Also the bit of wood I have in the tank already is starting to form algae, i'm not sure of the type, its a bright white colour and looks like really fine hair. Its grown quite long in some places but I can't get a decent picture of it.
I can't see any other signs of algae in the tank only on the wood.
Does any one know what type of algae it is and the best course of action to remove it. It cleans off easily enough but starts to come back after a few days.

Lastly I've made a few choices on plants I'm going to order, I want to go with things that are quite hardy and easy-ish to grow.
Because I want to keep discus my water temps are up at 27-29c with the lights on, Do you think these plants will be ok at these temps?

*Hemianthus callitrichoides*

*Eleocharis acicularis*

*Vesicularia ferriei 'Weeping' *

*Chladoflora (Moss Ball)*



*Echinodorus argentinensis*

*Echinodorus hormanii*

*Echinodorus rose*

*Echinodorus uruguayensis*


*Cyperus helferi*

*Echinodorus cordifolius*

*Micromanthemum umbrosum*

*Sagittaria platyphylla*

*Aponogeton Madagascariensis Bulb*


*Hydrophila compacta (mini)*


Not going to be using all of these it was just a selection of the ones I liked.


----------



## Iain Sutherland (27 Jan 2013)

Hey, the algae on the wood will likely just be mould as the wood leaches nutrients and tanins into the water.  Normally you can add shrimp and ottos to eat it, its worth giving the wood a good scrub from time to time with the filters off and a water change to help clear it up if arent ready for livestock yet.  I have heard it can get out of control if not managed...
Wood looks like mopani, have you tried TGM for another piece.
Couldnt advise on the plants with discus and high temps but again TGM have a discus plant section that would be worth looking over.  I would suggest HC would be an issue, mainly because it likes CO2 and DIY likely wont provide enough, tennelus might be a better option with discus and DIY...??


----------



## discusdan (27 Jan 2013)

cheers for the reply, I'll have a look on the green machine website.

I was going to add some bumble bee shrimp once things where up and running.

I was considering using riccia fluitans instead of cuba but it seemed a lot more work to use it as a carpet.

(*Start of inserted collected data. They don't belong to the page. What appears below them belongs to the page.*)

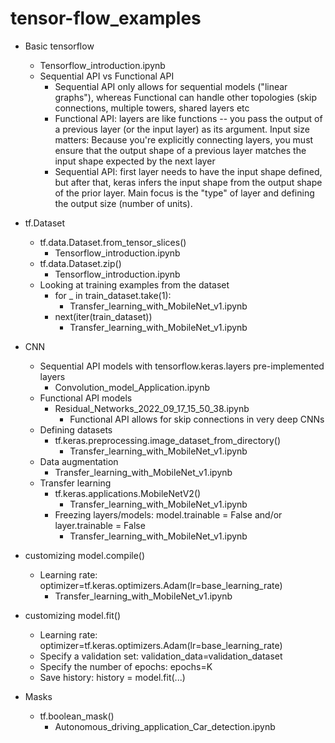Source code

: # tensor-flow_examples

* Basic tensorflow
  * Tensorflow_introduction.ipynb
  * Sequential API vs Functional API
    * Sequential API only allows for sequential models ("linear graphs"), whereas Functional can handle other topologies (skip connections, multiple towers, shared layers etc
    * Functional API: layers are like functions -- you pass the output of a previous layer (or the input layer) as its argument. Input size matters: Because you're explicitly connecting layers, you must ensure that the output shape of a previous layer matches the input shape expected by the next layer
    * Sequential API: first layer needs to have the input shape defined, but after that, keras infers the input shape from the output shape of the prior layer. Main focus is the "type" of layer and defining the output size (number of units).

* tf.Dataset
  * tf.data.Dataset.from_tensor_slices()
    * Tensorflow_introduction.ipynb
  * tf.data.Dataset.zip()
    * Tensorflow_introduction.ipynb
  * Looking at training examples from the dataset
    * for _ in train_dataset.take(1):
      * Transfer_learning_with_MobileNet_v1.ipynb
    * next(iter(train_dataset))
      * Transfer_learning_with_MobileNet_v1.ipynb
* CNN
  * Sequential API models with tensorflow.keras.layers pre-implemented layers
    * Convolution_model_Application.ipynb
  * Functional API models
    * Residual_Networks_2022_09_17_15_50_38.ipynb
      * Functional API allows for skip connections in very deep CNNs
  * Defining datasets
    * tf.keras.preprocessing.image_dataset_from_directory()
      * Transfer_learning_with_MobileNet_v1.ipynb
  * Data augmentation
    * Transfer_learning_with_MobileNet_v1.ipynb
  * Transfer learning
    * tf.keras.applications.MobileNetV2()
      * Transfer_learning_with_MobileNet_v1.ipynb
    * Freezing layers/models: model.trainable = False and/or layer.trainable = False
      * Transfer_learning_with_MobileNet_v1.ipynb
* customizing model.compile()
  * Learning rate: optimizer=tf.keras.optimizers.Adam(lr=base_learning_rate)
    * Transfer_learning_with_MobileNet_v1.ipynb
* customizing model.fit()
  * Learning rate: optimizer=tf.keras.optimizers.Adam(lr=base_learning_rate)
  * Specify a validation set: validation_data=validation_dataset
  * Specify the number of epochs: epochs=K
  * Save history: history = model.fit(...)
* Masks
  * tf.boolean_mask()
    * Autonomous_driving_application_Car_detection.ipynb




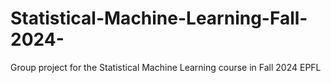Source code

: # Statistical-Machine-Learning-Fall-2024-
Group project for the Statistical Machine Learning course in Fall 2024 EPFL
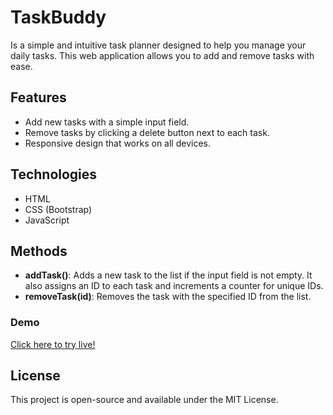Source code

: # TaskBuddy

Is a simple and intuitive task planner designed to help you manage your daily tasks. This web application allows you to add and remove tasks with ease.

## Features

- Add new tasks with a simple input field.
- Remove tasks by clicking a delete button next to each task.
- Responsive design that works on all devices.

## Technologies

- HTML
- CSS (Bootstrap)
- JavaScript

## Methods

- **addTask()**: Adds a new task to the list if the input field is not empty. It also assigns an ID to each task and increments a counter for unique IDs.
- **removeTask(id)**: Removes the task with the specified ID from the list.

### Demo

[Click here to try live!]()

## License

This project is open-source and available under the MIT License.
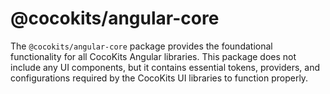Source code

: # @cocokits/angular-core
The `@cocokits/angular-core` package provides the foundational functionality for all CocoKits Angular libraries. This package does not include any UI components, but it contains essential tokens, providers, and configurations required by the CocoKits UI libraries to function properly.

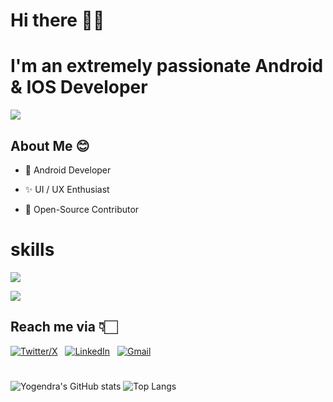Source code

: # ****Hi there** 👋🏻**

# I'm an extremely passionate Android & IOS Developer
![](https://komarev.com/ghpvc/?username=Yogendra-Nimje)

## About Me 😊
* 📱 Android Developer 

* ✨ UI / UX Enthusiast

* 📖 Open-Source Contributor



# skills
<p align="left">
  <a href="">
    <img src="https://skillicons.dev/icons?i=git,github,cpp,python,php,html,css,javascript" />
  </a>
</p>
<p align="left">
  <a href="">
    <img src="https://skillicons.dev/icons?i=java,androidstudio,dart,flutter,firebase,figma" />
  </a>
</p>

## Reach me via 👇🏻
[![Twitter/X](https://skillicons.dev/icons?i=twitter)](https://x.com/NimjeYogendra) &nbsp;
[![LinkedIn](https://skillicons.dev/icons?i=linkedin)](https://www.linkedin.com/in/yogendra-nimaje-0ab41a249/) &nbsp;
[![Gmail](https://skillicons.dev/icons?i=gmail)](mailto:yogendranimaje87@gmail.com?subject=Hello%20Yogendra,%20From%20Github)

#

![Yogendra's GitHub stats](https://github-readme-stats.vercel.app/api?username=Yogendra-Nimaje&show_icons=true&theme=transparent)
![Top Langs](https://github-readme-stats.vercel.app/api/top-langs/?username=Yogendra-Nimjae&layout=compact&theme=transparent)
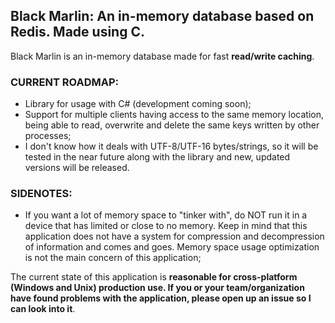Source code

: ## Black Marlin: An in-memory database based on Redis. Made using C.
Black Marlin is an in-memory database made for fast **read/write caching**.


### CURRENT ROADMAP:
- Library for usage with C# (development coming soon);
- Support for multiple clients having access to the same memory location, being able to read, overwrite and delete the same keys written by other processes;
- I don't know how it deals with UTF-8/UTF-16 bytes/strings, so it will be tested in the near future along with the library and new, updated versions will be released.


### SIDENOTES:
- If you want a lot of memory space to "tinker with", do NOT run it in a device that has limited or close to no memory. Keep in mind that this application does not have a system for compression and decompression of information and comes and goes. Memory space usage optimization is not the main concern of this application;


The current state of this application is **reasonable for cross-platform (Windows and Unix) production use. If you or your team/organization have found problems with the application, please open up an issue so I can look into it**.
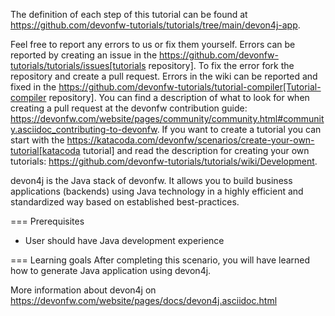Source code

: 


The definition of each step of this tutorial can be found at https://github.com/devonfw-tutorials/tutorials/tree/main/devon4j-app. 

Feel free to report any errors to us or fix them yourself. Errors can be reported by creating an issue in the https://github.com/devonfw-tutorials/tutorials/issues[tutorials repository]. To fix the error fork the repository and create a pull request. Errors in the wiki can be reported and fixed in the https://github.com/devonfw-tutorials/tutorial-compiler[Tutorial-compiler repository].
You can find a description of what to look for when creating a pull request at the devonfw contribution guide: https://devonfw.com/website/pages/community/community.html#community.asciidoc_contributing-to-devonfw. If you want to create a tutorial you can start with the https://katacoda.com/devonfw/scenarios/create-your-own-tutorial[katacoda tutorial] and read the description for creating your own tutorials: https://github.com/devonfw-tutorials/tutorials/wiki/Development.

devon4j is the Java stack of devonfw. It allows you to build business applications (backends) using Java technology in a highly efficient and standardized way based on established best-practices.

=== Prerequisites

* User should have Java development experience

=== Learning goals
After completing this scenario, you will have learned how to generate Java application using devon4j.

More information about devon4j on https://devonfw.com/website/pages/docs/devon4j.asciidoc.html

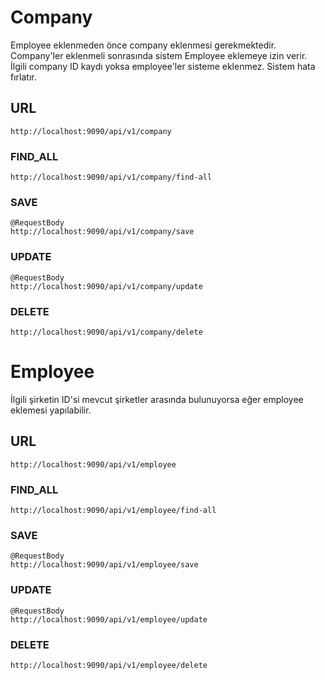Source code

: 
# Company

Employee eklenmeden önce company eklenmesi gerekmektedir. Company'ler eklenmeli sonrasında sistem Employee eklemeye izin verir.
İlgili company ID kaydı yoksa employee'ler sisteme eklenmez. Sistem hata fırlatır.


## URL
    http://localhost:9090/api/v1/company

### FIND_ALL
    http://localhost:9090/api/v1/company/find-all
### SAVE
    @RequestBody
    http://localhost:9090/api/v1/company/save
### UPDATE
    @RequestBody
    http://localhost:9090/api/v1/company/update
### DELETE
    http://localhost:9090/api/v1/company/delete

#   Employee

İlgili şirketin ID'si mevcut şirketler arasında bulunuyorsa eğer employee eklemesi yapılabilir.

## URL
    http://localhost:9090/api/v1/employee

### FIND_ALL
    http://localhost:9090/api/v1/employee/find-all
### SAVE
    @RequestBody
    http://localhost:9090/api/v1/employee/save
### UPDATE
    @RequestBody
    http://localhost:9090/api/v1/employee/update
### DELETE
    http://localhost:9090/api/v1/employee/delete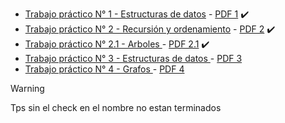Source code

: - [Trabajo práctico N° 1 - Estructuras de datos](tp1/readme.md) - [PDF 1](tp1/tp1.pdf) :heavy_check_mark:
- [Trabajo práctico N° 2 -  Recursión y ordenamiento](tp2/readme.md) - [PDF 2](tp2/tp2.pdf) :heavy_check_mark:
- [Trabajo práctico N° 2.1 -  Arboles ](tp2.1/readme.md) - [PDF 2.1](tp2.1/tp2.1.pdf) :heavy_check_mark:
- [Trabajo práctico N° 3 -  Estructuras de datos ](tp3/readme.md) - [PDF 3](tp2.1/tp3.pdf)  
- [Trabajo práctico N° 4 -  Grafos ](tp4/readme.md) - [PDF 4](tp4-grafos/tp4.pdf) 

> [!WARNING]
> Tps sin el check en el nombre no estan terminados
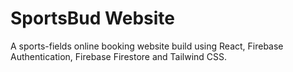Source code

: # SportsBud Website

A sports-fields online booking website build using React, Firebase Authentication, Firebase Firestore and Tailwind CSS.
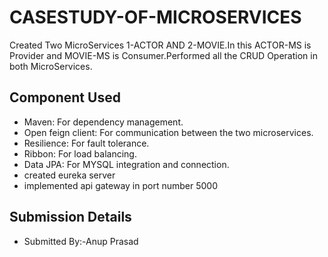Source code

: # CASESTUDY-OF-MICROSERVICES

Created Two MicroServices 1-ACTOR AND 2-MOVIE.In this ACTOR-MS is Provider and MOVIE-MS is Consumer.Performed all the CRUD Operation in both MicroServices.

## Component Used
- Maven: For dependency management.
- Open feign client: For communication between the two microservices.
- Resilience: For fault tolerance.
- Ribbon: For load balancing.
- Data JPA: For MYSQL integration and connection.
- created eureka server
- implemented api gateway in port number 5000

## Submission Details
- Submitted By:-Anup Prasad


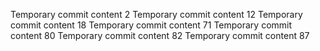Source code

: Temporary commit content 2
Temporary commit content 12
Temporary commit content 18
Temporary commit content 71
Temporary commit content 80
Temporary commit content 82
Temporary commit content 87

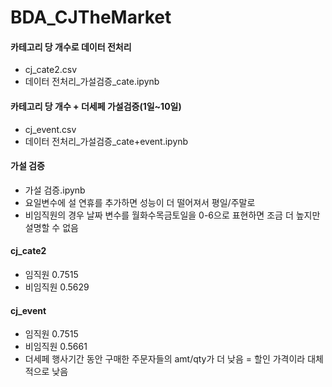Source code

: # BDA_CJTheMarket

#### 카테고리 당 개수로 데이터 전처리
- cj_cate2.csv
- 데이터 전처리_가설검증_cate.ipynb
#### 카테고리 당 개수 + 더세페 가설검증(1일~10일)
- cj_event.csv
- 데이터 전처리_가설검증_cate+event.ipynb

#### 가설 검증
- 가설 검증.ipynb
- 요일변수에 설 연휴를 추가하면 성능이 더 떨어져서 평일/주말로
- 비임직원의 경우 날짜 변수를 월화수목금토일을 0-6으로 표현하면 조금 더 높지만 설명할 수 없음

#### cj_cate2
- 임직원 0.7515
- 비임직원 0.5629
#### cj_event
- 임직원 0.7515
- 비임직원 0.5661
- 더세페 행사기간 동안 구매한 주문자들의 amt/qty가 더 낮음 = 할인 가격이라 대체적으로 낮음
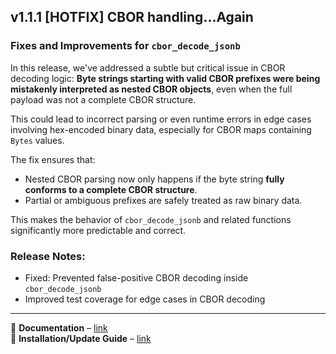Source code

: ## v1.1.1 [HOTFIX] CBOR handling...Again

### Fixes and Improvements for `cbor_decode_jsonb`

In this release, we've addressed a subtle but critical issue in CBOR decoding logic:
**Byte strings starting with valid CBOR prefixes were being mistakenly interpreted as nested CBOR objects**, even when the full payload was not a complete CBOR structure.

This could lead to incorrect parsing or even runtime errors in edge cases involving hex-encoded binary data, especially for CBOR maps containing `Bytes` values.

The fix ensures that:

* Nested CBOR parsing now only happens if the byte string **fully conforms to a complete CBOR structure**.
* Partial or ambiguous prefixes are safely treated as raw binary data.

This makes the behavior of `cbor_decode_jsonb` and related functions significantly more predictable and correct.

### Release Notes:

* Fixed: Prevented false-positive CBOR decoding inside `cbor_decode_jsonb`
* Improved test coverage for edge cases in CBOR decoding
---

📖 **Documentation** – [link](https://github.com/cardano-community/pg_cardano/blob/master/README.md)  
📌 **Installation/Update Guide** – [link](https://github.com/cardano-community/pg_cardano/blob/master/README.md#installing-pre-built-binaries)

Do you think it would be a better choice than cuba?

I'll have a look into tennelus.

Also the yeast reactor is mainly for fun and untill I can get hold of an fe or co2 cylinder to upgrade the co2 input.

thanks.


----------



## Iain Sutherland (27 Jan 2013)

Hey, crystal red or black shrimp will become expensive food for your discus once you get them in.  Amano shrimp would be your best bet as long as they manage with high temps.
Riccia carpets are great but their also high maintenance and messy. Unfortunately i dont know enough about discus to really advise but think they tend to rip up and/or eat smaller delicate plants??  which was why i suggest tennelus but maybe they will tear that up too??  Stauro is seen quite a lot in discus tanks as it is a heavy rooter and once established its pretty hardy.


----------



## discusdan (27 Jan 2013)

cheers for the info.
I like the look of staurogyne repens and tennelus so i'll look into them.
the discus are a long way off yet, i'm hoping to get all the plants in and well established before I add any of the larger fish.


----------



## discusdan (27 Jan 2013)

quick up date,

I mixed up some more jelly fuel to try out the new system and hurrah! it seems to be working.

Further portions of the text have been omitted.